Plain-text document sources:
• • • • •
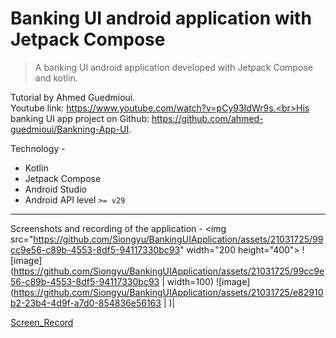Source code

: # Banking UI android application with Jetpack Compose
> A banking UI android application developed with Jetpack Compose and kotlin.

Tutorial by Ahmed Guedmioui.<br>Youtube link: https://www.youtube.com/watch?v=pCy93IdWr9s.<br>His banking UI app project on Github: https://github.com/ahmed-guedmioui/Bankning-App-UI.

Technology -
- Kotlin
- Jetpack Compose
- Android Studio
- Android API level ```>= v29```

---

Screenshots and recording of the application - 
<img src="https://github.com/Siongyu/BankingUIApplication/assets/21031725/99cc9e56-c89b-4553-8df5-94117330bc93" width="200 height="400">
![image](https://github.com/Siongyu/BankingUIApplication/assets/21031725/99cc9e56-c89b-4553-8df5-94117330bc93 | width=100)
![image](https://github.com/Siongyu/BankingUIApplication/assets/21031725/e82910b2-23b4-4d9f-a7d0-854836e56163 | )|

[Screen_Record](https://github.com/Siongyu/BankingUIApplication/assets/21031725/d04188de-f3c1-44cc-9266-8db29eaf9a16)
• • • • •
* **WORK INSTRUCTION**: Reproduce the entries above word for word. Pictures stay out.

* **RESPONSE TO THE EXERCISE**:
Source code

: # Banking UI android application with Jetpack Compose
> A banking UI android application developed with Jetpack Compose and kotlin.

Tutorial by Ahmed Guedmioui.<br>Youtube link: https://www.youtube.com/watch?v=pCy93IdWr9s.<br>His banking UI app project on Github: https://github.com/ahmed-guedmioui/Bankning-App-UI.

Technology -
- Kotlin
- Jetpack Compose
- Android Studio
- Android API level ```>= v29```

---

Screenshots and recording of the application - 
<img src="https://github.com/Siongyu/BankingUIApplication/assets/21031725/99cc9e56-c89b-4553-8df5-94117330bc93" width="200 height="400">
![image](https://github.com/Siongyu/BankingUIApplication/assets/21031725/99cc9e56-c89b-4553-8df5-94117330bc93 | width=100)
![image](https://github.com/Siongyu/BankingUIApplication/assets/21031725/e82910b2-23b4-4d9f-a7d0-854836e56163 | )|

[Screen_Record](https://github.com/Siongyu/BankingUIApplication/assets/21031725/d04188de-f3c1-44cc-9266-8db29eaf9a16)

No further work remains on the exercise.